NO WRITER ATTRIBUTED

The growing success of Harvard's two new major sports, basketball and swimming, particularly from the point of view of team spirit, have made the undergraduates acutely conscious that two other major sports have suffered by contrast. In both of these other two, hockey and baseball, there exists a coaching problem.

The complaint against the conduct of hockey here is not a new one but one which has been in the air for several seasons. One poor season, however, has brought the issue to a head. Followers of Harvard hockey had every right to expect a great showing from this year's sextet. That they were disappointed has led to every sort of criticism of the hockey set-up. The team was a house divided, the team lacked spirit, the team trained at the Ritz and the Copley, the team had forgotten that it represented the Harvard undergraduates. How much of this criticism is justified is not certain, but the fact remains that Coach Stubbs failed to control some of the members of his team. It was his job; the captain could not do it alone.

Coach Ulen a short time ago kept his star free-styler out of two meets because of training violations. This year Coach Fesler was not afraid to discipline the Seniors on his basketball squad. In contrast, we find a member of the hockey team, who, by his conduct at the end of three quadrangular league games, gave non-Harvard men the impression that Harvard is a home for soreheads and poor losers. If discipline was not attempted by the coach, then it was squarely up to the Director of Athletics to take action.

Probably hockey's first need is a rink, but this is a monetary matter. The Crimson feels that it is important right now to have hockey coaching put on a year-round basis. The coach, who it appears must be a new man, must see and control the members of his team on and off the ice all season; he has even the obligation of checking on them during the off-season. He must be on the pay-roll for nine months.

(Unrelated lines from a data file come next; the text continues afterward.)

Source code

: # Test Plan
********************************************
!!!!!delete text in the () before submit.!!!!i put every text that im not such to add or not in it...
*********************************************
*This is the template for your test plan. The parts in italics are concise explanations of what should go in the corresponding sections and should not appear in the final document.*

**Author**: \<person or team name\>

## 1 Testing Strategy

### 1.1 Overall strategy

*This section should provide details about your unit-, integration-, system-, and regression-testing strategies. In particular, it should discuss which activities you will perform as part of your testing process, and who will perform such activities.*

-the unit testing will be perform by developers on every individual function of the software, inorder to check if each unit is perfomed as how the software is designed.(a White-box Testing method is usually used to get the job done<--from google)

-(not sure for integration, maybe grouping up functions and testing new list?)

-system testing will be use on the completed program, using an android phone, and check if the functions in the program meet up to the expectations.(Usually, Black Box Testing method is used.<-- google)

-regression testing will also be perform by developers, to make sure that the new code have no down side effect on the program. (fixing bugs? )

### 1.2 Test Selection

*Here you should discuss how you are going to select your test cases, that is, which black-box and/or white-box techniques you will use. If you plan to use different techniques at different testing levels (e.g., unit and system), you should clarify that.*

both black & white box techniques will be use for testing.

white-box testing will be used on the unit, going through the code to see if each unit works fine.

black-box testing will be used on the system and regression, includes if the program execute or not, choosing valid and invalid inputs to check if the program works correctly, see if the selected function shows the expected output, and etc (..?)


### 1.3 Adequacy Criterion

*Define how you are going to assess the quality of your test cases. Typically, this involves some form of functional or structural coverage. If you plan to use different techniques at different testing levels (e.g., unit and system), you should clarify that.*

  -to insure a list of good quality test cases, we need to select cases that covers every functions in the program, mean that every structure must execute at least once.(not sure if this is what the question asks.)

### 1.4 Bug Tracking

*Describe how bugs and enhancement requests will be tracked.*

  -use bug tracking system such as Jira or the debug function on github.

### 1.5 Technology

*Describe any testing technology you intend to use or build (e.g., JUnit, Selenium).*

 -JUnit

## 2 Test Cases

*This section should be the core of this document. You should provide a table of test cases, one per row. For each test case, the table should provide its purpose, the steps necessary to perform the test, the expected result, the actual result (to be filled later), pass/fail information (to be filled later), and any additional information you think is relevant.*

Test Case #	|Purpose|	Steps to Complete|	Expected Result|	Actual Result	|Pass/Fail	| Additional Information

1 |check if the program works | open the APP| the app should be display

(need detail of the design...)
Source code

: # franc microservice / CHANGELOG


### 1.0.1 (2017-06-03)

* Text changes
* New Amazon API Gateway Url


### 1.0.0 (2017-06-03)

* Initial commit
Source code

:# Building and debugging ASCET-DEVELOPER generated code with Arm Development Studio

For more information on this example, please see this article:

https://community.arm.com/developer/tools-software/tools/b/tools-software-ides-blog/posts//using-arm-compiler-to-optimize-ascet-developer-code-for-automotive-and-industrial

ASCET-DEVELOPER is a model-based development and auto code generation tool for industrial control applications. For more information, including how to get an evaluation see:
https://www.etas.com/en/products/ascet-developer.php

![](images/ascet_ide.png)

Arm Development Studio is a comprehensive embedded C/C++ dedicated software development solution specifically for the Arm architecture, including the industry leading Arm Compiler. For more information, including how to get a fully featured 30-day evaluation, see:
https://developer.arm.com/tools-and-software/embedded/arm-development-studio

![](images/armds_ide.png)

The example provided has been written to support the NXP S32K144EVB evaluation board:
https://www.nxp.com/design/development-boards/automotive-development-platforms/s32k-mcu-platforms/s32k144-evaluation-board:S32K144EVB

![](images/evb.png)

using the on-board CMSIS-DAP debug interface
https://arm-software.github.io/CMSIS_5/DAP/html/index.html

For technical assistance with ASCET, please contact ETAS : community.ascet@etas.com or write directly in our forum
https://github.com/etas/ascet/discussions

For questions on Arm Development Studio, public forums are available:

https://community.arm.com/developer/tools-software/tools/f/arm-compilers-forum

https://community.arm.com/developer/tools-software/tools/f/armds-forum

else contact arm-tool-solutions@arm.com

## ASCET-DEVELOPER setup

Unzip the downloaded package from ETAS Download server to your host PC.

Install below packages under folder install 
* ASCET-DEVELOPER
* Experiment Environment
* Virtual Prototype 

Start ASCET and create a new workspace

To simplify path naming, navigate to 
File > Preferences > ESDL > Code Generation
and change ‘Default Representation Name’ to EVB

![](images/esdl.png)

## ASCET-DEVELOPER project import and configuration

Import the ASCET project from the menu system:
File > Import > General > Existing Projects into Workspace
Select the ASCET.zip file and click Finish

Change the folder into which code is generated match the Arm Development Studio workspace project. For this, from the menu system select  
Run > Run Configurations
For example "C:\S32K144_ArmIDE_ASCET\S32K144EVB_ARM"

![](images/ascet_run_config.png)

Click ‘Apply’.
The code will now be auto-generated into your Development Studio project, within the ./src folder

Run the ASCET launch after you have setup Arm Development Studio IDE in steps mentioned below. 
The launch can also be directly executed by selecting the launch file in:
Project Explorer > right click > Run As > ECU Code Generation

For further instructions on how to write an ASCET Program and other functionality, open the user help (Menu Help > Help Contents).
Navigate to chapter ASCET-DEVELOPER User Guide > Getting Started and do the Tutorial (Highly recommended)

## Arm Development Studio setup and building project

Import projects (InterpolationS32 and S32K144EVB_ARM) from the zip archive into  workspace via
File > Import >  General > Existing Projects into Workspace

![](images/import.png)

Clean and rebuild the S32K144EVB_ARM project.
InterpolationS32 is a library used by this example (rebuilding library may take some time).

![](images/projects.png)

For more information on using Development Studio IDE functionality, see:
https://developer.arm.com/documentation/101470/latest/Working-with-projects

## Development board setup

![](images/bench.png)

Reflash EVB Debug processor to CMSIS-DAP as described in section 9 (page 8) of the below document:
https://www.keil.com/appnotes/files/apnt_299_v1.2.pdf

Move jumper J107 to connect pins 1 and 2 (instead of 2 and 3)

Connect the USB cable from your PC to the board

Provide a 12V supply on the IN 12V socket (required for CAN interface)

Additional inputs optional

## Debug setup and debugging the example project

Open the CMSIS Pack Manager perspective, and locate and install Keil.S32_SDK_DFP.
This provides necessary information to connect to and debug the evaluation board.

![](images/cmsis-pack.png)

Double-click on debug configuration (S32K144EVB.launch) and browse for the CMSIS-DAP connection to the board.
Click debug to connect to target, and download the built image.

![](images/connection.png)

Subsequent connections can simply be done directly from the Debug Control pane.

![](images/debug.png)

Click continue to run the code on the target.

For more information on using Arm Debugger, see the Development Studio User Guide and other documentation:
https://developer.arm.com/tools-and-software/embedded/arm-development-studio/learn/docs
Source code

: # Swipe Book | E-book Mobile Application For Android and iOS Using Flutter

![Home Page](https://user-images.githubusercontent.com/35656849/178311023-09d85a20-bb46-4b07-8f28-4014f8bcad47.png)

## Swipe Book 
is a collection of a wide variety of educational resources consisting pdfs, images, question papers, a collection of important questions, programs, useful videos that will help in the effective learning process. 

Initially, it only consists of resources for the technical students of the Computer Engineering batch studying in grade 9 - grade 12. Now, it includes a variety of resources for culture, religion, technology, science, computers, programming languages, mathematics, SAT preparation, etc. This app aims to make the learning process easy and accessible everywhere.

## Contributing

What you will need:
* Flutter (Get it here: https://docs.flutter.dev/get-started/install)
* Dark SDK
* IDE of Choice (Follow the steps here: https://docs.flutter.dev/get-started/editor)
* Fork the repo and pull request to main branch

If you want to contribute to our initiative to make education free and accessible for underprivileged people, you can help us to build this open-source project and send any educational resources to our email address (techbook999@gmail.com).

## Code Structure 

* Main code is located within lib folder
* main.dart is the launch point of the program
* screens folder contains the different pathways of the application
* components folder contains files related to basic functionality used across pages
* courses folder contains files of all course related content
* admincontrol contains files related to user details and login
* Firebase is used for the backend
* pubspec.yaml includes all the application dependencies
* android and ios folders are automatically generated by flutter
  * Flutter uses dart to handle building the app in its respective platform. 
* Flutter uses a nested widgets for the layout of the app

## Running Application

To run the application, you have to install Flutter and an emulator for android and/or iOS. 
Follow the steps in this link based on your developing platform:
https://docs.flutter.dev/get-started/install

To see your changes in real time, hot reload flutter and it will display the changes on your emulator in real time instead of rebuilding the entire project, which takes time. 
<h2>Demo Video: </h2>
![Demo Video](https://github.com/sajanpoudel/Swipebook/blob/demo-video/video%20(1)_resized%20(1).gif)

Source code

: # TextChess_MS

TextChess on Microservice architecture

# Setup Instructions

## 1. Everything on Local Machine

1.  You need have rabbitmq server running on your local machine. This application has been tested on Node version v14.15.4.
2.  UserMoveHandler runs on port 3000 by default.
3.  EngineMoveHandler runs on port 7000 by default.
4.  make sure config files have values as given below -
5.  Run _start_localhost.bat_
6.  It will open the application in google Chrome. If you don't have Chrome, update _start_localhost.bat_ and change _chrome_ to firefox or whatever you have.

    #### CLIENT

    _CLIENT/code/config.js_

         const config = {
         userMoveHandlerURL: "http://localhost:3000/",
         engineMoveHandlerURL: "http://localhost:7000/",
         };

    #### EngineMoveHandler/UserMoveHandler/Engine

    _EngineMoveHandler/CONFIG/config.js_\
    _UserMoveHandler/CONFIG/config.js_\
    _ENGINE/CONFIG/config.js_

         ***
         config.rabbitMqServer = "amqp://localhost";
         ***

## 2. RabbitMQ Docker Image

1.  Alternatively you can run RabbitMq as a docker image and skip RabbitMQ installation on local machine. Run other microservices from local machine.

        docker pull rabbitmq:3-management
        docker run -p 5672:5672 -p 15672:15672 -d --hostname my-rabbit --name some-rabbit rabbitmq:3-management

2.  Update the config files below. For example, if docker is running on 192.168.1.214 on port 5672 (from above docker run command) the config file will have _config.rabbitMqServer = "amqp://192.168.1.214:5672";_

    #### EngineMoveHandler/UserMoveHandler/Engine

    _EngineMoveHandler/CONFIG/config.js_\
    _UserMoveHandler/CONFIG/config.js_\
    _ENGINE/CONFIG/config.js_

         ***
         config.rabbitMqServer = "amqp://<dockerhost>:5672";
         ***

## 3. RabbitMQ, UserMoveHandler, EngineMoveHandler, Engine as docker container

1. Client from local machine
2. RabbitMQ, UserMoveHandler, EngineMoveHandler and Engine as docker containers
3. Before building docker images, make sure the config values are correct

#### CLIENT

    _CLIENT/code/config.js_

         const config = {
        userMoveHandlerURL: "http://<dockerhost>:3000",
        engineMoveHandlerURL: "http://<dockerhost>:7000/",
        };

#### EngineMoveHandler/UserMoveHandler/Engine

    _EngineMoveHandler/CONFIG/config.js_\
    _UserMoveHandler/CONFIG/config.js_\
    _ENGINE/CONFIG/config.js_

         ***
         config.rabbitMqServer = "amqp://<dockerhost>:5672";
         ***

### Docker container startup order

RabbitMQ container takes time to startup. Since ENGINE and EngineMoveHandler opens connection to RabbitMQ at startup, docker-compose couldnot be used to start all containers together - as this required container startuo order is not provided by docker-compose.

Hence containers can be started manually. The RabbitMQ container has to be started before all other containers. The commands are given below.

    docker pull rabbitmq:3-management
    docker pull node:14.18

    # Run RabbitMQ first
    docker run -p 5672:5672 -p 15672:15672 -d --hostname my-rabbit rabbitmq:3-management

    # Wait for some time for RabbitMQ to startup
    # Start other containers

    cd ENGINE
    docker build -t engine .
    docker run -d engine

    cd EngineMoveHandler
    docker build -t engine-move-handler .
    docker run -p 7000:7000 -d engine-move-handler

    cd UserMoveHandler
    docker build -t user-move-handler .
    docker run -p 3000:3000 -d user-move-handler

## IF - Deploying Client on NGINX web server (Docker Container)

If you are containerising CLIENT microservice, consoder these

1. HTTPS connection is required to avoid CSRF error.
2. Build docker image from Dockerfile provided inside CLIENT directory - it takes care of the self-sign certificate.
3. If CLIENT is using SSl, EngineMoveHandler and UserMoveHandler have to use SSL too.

Baseball has presented many of the problems which have existed in hockey. Every sort of internal difficulty was said to exist on the ball field last year. But baseball, it seems, has become the most neglected of the seven majors. The Athletic Association has forgotten that baseball is the national sport. Restoration of the baseball Junior Varsity team and the reorganization of fall practice would probably help. Indeed they are necessities if baseball is to gain back its former student support. As in hockey, however, the primary need is the recognition of a year-round coaching system for the future.